First and foremost, I want to offer my praise to the slow reveal regarding Dr. Yewll’s past and the red herring that was former Mayor Nicki Riordan. For a solid quarter of “The Bride Wore Black” I believed that the true villain of this series was in fact not Datak Tarr, rather that Nicky would rise through the ashes of her former life and rain destruction upon Defiance as a harbinger of all things evil. Nicky Riordan: the Indogene spy was not the long-standing villain I was looking for, rather an abridged one. But I never could have predicted this turn in the story: her dramatic reveal and subsequent demise—my, how I love to be surprised.
Dr. Yewll as Nicky’s demise managed to rip all of those concerns away in the swift yet necessary killing of Nicky, thus leaving me in shock and in search of a villain. Certainly Datak Tarr is in the running for this position, but his character motivations are so much more one-dimensional than any other inhabitant of Defiance. He’s power hungry and angry with the humans—blah. Nicky the spy was way more interesting.
The thing that “The Bride Wore Black” did best, though, was to add dimension to nearly every character simply by either giving each a reason to kill the former proprietor of the NeedWant or forcing them to show their true colors regarding the upcoming wedding. I enjoyed most of these revelations and found others to be a bit trope-ish.
Amanda Rosewater: We continue to learn more and more that Amanda is very dedicated to her small family with Kenya, yet was previously unwilling to start her own family because of her career.
Rafe McCawley and Datak Tarr: It was lovely seeing these two with a little bit less status. Sure, the flashback was only 7 years ago, but it’s interesting to see a Defiance in which Datak is not the powerhouse political animal that he has now become.
Stahma Tarr: Almost certainly the most interesting character in Defiance, Stahma knows what to say in any given situation to get her way. It is slowly becoming clear that Stahma is simply trying to survive with her son in tow. Jaime Murray’s performance sells this character; she clearly understands the subtlety of losing control for a moment and then begging for forgiveness not in words but in body language, vocal delivery, and manipulation. Marray is the queen of subtext.
Tommy LaSalle: It’s nice to see that Tommy has grown as a character; he didn’t always have a heart of gold and he started in literally the lowest possible position with the Sheriff. It is wonderful that Defiance was capable of offering multiple perspectives regarding Kenya’s murdered husband.
Kenya Rosewater: Unfortunately we have learned that Kenya is not a sexually empowered woman; instead she is a woman whom had previously been abused by her husband, thus rendering her a trope and significantly less interesting.

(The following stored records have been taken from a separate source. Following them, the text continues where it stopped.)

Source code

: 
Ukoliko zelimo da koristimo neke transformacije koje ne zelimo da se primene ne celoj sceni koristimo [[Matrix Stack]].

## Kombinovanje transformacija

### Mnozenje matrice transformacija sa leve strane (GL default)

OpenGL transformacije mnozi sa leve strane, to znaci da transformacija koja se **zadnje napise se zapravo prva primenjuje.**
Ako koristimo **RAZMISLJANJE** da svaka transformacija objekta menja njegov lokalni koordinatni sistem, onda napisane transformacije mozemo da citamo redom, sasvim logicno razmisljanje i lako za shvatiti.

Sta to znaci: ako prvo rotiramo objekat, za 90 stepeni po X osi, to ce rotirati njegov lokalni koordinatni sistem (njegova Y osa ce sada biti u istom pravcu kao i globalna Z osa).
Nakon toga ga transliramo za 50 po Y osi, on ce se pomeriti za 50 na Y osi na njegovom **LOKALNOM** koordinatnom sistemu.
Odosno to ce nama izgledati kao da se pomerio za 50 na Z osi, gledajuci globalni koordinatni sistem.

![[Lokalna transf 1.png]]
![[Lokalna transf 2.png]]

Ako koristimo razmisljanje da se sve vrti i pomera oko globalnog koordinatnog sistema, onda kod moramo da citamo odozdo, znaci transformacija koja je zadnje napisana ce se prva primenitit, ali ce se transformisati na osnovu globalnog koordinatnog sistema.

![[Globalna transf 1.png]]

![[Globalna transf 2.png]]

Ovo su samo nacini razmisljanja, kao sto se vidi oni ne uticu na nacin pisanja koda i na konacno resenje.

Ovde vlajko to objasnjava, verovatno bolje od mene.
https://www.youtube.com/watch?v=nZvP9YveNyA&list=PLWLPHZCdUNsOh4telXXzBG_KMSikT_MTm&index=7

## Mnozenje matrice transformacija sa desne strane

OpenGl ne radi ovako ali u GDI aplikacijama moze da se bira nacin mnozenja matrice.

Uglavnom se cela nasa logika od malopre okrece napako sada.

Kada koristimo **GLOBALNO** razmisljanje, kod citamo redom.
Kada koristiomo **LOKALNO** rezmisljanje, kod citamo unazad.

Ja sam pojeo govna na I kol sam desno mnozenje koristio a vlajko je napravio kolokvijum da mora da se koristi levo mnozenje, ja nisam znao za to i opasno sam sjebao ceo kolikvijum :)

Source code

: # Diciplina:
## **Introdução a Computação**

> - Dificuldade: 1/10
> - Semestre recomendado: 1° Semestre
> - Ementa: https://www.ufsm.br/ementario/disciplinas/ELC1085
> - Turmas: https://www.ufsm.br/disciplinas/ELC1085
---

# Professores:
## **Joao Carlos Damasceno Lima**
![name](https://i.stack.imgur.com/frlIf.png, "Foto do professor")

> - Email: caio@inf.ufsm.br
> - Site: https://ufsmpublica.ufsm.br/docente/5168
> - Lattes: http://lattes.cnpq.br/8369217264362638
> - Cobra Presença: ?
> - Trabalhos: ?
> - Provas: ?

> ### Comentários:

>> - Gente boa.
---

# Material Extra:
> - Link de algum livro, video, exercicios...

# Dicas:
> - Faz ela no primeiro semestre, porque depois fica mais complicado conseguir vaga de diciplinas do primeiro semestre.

It is a tired excuse for women’s sexual empowerment in all forms of storytelling that said empowerment is meant as reclamation of something that she had once been stripped of. So, all of my respect for Kenya as a sexually powerful female figure has now been lessened because she only found this power from having been (severely) slighted by a man. There goes her sexual agency, folks!
Overall, “The Bride Wore Black” was just another example of my roommate coming home and asking me how Defiance went. This is the third week in a row inwhich I have proclaimed, “It was the best episode to date!”